26. A Kaiseki meal at Pontocho Uzuki (Uan)--Ken
"Remind me," she said, "What's Kaiseki again?" blanching with sticker shock at the price of the dinner reservations that the Hyatt concierge and I had just made for Wednesday night.
"It's Kyoto haute cuisine, and it's going to be a really special meal."
We were so excited about our kaiseki dinner that we actually went looking for the place the day before—Pontocho Uzuki (maybe also called Uan?). (This may be a correct link?)We knew that it was about two and a half 'blocks' south of the top of the Pontocho, and that there'd be a rabbit on the sign. We found it, across the tiny lane from an Italian place named ZuZu, and the rabbit we were looking for turned out to be an impressionist drawing less rodent than Kanji.
At first I was really disappointed that they sat us downstairs at the bar instead of upstairs on the tatami. Upstairs was full, apparently. But it worked out really well for us, and I didn't have to get a kink in my knees either.
It's a very elegant place. Kaiseki meals come in small bites, with many courses, and very precious and creative presentation. Our main waitress, high-school aged and wearing a thick pink Kimono, graciously and quietly translated the names of the key ingredients of every dish we were served. I watched her turn again and again to the large, dog-eared, Japanese-English dictionary she kept behind the bar before speaking with the customers.
We ordered hot, sweet saki, and it turned out to be the first sake that Kathryn really enjoyed. It must have been top-notch.
The meal started with a sesame-paste ball, then came cubes of wheat gluten each with a different topping. We'd had cubes like this before, but these were by far the best! My favorite one had strong, dark miso paste with crubmled sesame (I think). (That one was actually Kathryn's least favorite.)
The next dish came on a mat of sticks. I studied and ate every item, savoring the fried lotus chips. I love how the sticks are neatly tied on one side and free on the other, like a fence.
It's hard to see in the photo, but right in the middle there's a pair of thin green twigs held together in the middle with a tiny band of black nori (seaweed). I held them up in my chopsticks and asked the waitress, "Kore o tabemasu ka? Daijobu desu ka?" (Is it okay to eat this?) That really made her laugh—the fact that I wanted to eat the twigs. She told the older waitress when she came into the room and they both had a good laugh.
One dish was all yuba (made from tofu skins): three cubes, plus two gooey ones that were wrapped with a tougher one like a (hosomaki) sushi belt. When it's fresh like that, yuba is divine.
The soup was a clear broth flavored with a masutake mushroom and the zest of a Japanese lemon.

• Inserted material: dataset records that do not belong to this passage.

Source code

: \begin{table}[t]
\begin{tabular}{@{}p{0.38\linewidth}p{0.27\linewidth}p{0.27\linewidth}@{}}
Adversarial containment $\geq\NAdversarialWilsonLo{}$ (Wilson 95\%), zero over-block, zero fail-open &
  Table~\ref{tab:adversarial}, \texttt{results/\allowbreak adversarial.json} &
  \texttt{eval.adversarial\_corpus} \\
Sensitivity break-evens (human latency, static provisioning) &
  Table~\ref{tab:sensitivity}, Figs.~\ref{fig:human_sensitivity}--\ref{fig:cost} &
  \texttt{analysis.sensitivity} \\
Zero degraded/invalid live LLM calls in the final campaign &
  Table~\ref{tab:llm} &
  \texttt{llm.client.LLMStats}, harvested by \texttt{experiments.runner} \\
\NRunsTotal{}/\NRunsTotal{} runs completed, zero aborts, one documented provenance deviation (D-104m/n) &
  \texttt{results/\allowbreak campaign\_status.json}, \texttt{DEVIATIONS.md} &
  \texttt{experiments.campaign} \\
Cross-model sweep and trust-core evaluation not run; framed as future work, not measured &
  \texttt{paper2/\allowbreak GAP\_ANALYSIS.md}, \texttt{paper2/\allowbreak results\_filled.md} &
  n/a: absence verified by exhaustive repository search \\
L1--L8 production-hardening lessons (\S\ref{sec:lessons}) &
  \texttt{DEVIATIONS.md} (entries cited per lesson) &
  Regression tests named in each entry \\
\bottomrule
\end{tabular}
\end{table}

It was so unusual. A few days before, we had just seen packages of two or three large masutake mushrooms in the Nishiki-Koji market selling for hundreds of dollars, so I knew that this was a soup to savor. The mushroom itself has an unsual flavor. I described it to Kathryn as being 'like soil' but in a good way, with a deep, round taste. It's something I had never had before.
There was another dish I would describe as a tofu salad.
Several of the dishes came out like this, with similar items prepared different ways. The shiny pink and red tube in the middle is picked ginger, done in a way I'd never had before. It was kind of sweet with a slightly fermented edge to it.
This is one I really liked.
I never did find the name of the translucent white vegetable that came in lots of soups and dishes at the nicer places we ate. The sauce for this dish was thick and starchy. On top were more citrus zest.
This next dish blew my mind. The waitress explained that this is a Kyoto favorite item. It was a tray of tsukemono (pickles) prepared as sushi (nigiri), over rice balls. Usually I don't care for the pickles so much, but these were delicious, not harsh or too much like kimchee. I think this was course number eight (!), and Kathryn was starting to slow down. I'm sure I ate a few of her tsukemono-zushi!
The last course was dessert, alcohol-pickled (sake?) pears over what may have been crushed, skinned grapes.